This excerpt taken from the NTLS DEF 14A filed Mar 16, 2007.
Annual Cash Incentive Compensation
Our practice is to award annual cash bonuses under our annual cash incentive plan, which we refer to as our Team Incentive Plan or TIP. Participation in the TIP is available to all of our salaried-exempt employees with a hire date prior to October 1 of the applicable year, except those employees who are covered by a formal sales incentive plan. The TIP award is calculated by multiplying eligible earnings for the year by the individuals targeted bonus percentage, our weighted performance achievement percentage and the individuals performance achievement percentage.

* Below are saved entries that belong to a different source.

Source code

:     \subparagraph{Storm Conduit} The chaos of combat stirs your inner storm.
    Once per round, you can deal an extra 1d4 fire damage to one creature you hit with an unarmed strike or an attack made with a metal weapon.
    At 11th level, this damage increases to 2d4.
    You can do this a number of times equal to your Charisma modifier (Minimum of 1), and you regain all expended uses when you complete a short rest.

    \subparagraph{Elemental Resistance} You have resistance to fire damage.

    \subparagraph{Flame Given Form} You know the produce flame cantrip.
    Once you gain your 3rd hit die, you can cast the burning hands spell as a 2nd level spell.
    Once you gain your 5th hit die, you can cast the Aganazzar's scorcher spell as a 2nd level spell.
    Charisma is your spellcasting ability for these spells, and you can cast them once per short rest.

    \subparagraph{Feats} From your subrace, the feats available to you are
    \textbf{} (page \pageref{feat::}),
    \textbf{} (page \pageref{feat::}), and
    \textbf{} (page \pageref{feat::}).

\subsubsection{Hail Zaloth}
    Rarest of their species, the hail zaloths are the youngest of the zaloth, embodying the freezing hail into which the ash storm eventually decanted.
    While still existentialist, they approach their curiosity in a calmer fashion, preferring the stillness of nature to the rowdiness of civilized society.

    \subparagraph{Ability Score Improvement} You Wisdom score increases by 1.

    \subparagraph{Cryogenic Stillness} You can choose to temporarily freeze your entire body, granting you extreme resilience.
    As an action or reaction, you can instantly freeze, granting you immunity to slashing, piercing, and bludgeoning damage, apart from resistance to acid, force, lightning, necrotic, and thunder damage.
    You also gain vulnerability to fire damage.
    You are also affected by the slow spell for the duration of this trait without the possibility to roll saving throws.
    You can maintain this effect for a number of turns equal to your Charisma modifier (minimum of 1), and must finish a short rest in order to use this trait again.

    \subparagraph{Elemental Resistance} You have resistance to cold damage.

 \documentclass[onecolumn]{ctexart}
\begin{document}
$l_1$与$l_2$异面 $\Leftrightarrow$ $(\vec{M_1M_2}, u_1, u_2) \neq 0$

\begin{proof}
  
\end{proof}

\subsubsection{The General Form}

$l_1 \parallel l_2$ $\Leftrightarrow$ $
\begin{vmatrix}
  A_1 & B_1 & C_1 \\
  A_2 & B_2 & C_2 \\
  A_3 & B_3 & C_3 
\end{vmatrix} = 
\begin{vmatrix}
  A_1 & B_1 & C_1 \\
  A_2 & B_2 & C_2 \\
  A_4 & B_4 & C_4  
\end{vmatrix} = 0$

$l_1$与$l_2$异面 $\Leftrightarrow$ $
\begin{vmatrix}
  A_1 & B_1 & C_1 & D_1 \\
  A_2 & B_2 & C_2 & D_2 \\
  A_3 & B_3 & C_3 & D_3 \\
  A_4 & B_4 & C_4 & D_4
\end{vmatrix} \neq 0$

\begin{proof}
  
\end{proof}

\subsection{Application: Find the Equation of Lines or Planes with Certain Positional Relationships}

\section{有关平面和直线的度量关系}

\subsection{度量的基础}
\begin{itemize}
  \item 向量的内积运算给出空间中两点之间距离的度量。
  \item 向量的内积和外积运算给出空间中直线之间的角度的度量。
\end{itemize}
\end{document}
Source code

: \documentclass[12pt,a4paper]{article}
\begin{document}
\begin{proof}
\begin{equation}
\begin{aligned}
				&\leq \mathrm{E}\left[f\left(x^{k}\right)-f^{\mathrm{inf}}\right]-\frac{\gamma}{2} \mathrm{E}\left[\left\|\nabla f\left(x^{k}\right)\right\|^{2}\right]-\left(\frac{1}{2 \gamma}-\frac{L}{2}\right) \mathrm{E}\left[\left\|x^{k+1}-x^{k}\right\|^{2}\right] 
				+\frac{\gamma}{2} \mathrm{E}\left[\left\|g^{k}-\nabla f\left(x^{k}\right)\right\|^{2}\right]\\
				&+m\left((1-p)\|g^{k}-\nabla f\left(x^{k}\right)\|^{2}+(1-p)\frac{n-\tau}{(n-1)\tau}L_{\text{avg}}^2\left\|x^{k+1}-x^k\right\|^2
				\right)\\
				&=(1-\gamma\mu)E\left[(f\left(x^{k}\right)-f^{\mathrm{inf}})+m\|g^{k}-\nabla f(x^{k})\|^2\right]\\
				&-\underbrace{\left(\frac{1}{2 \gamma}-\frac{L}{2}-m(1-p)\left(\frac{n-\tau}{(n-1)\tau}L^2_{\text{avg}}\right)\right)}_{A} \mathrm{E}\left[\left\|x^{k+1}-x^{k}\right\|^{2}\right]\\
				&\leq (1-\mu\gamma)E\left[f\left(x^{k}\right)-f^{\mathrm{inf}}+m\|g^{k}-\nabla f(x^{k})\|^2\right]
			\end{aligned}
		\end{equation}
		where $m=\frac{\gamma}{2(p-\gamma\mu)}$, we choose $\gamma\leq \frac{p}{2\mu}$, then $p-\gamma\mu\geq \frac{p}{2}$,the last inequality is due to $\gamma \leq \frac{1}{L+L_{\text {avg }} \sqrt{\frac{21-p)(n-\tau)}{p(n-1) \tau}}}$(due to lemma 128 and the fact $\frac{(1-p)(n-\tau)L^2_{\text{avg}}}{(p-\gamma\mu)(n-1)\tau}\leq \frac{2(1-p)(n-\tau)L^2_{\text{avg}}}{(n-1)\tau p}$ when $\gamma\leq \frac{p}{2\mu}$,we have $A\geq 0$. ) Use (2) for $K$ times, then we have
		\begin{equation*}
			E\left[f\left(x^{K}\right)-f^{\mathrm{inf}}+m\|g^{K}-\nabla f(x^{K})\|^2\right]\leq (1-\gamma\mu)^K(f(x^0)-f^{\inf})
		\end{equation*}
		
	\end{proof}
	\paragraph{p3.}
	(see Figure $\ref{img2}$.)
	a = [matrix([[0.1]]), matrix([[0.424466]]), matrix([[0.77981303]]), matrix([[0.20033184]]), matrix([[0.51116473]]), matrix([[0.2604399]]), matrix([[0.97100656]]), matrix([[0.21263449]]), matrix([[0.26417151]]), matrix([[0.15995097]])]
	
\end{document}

The TIP award gives an eligible participant the potential to receive a lump sum cash payment on or before March 15 of the succeeding year based on achievement of specified company-wide performance goals established by the Board of Directors and based on achievement of individual performance objectives determined through the annual performance appraisal process. An eligible employee must achieve at least a minimum overall individual performance rating in order to be eligible for an award under our TIP. Additionally, a TIP award may be increased or decreased by the Committee in their discretion as necessary to support our business needs.
The purpose of the TIP is to focus corporate and individual efforts on the accomplishment of specific financial objectives and to motivate individual participants to achieve or contribute to these objectives. It also serves to assign an at-risk element to each of our NEOs total compensation based directly on the achievement of desired results. The targeted bonus percentages as a percentage of base salary for our NEOs for 2006 were set forth in each NEOs employment agreement as follows: 60% for Mr. Quarforth, 55% for Messrs. Moneymaker, Rosberg and Maccarelli and 50% for Ms. McDermott. If our performance is less than 100% of target, as described below, then the targeted bonus percentage for each of the NEOs is decreased by 15%.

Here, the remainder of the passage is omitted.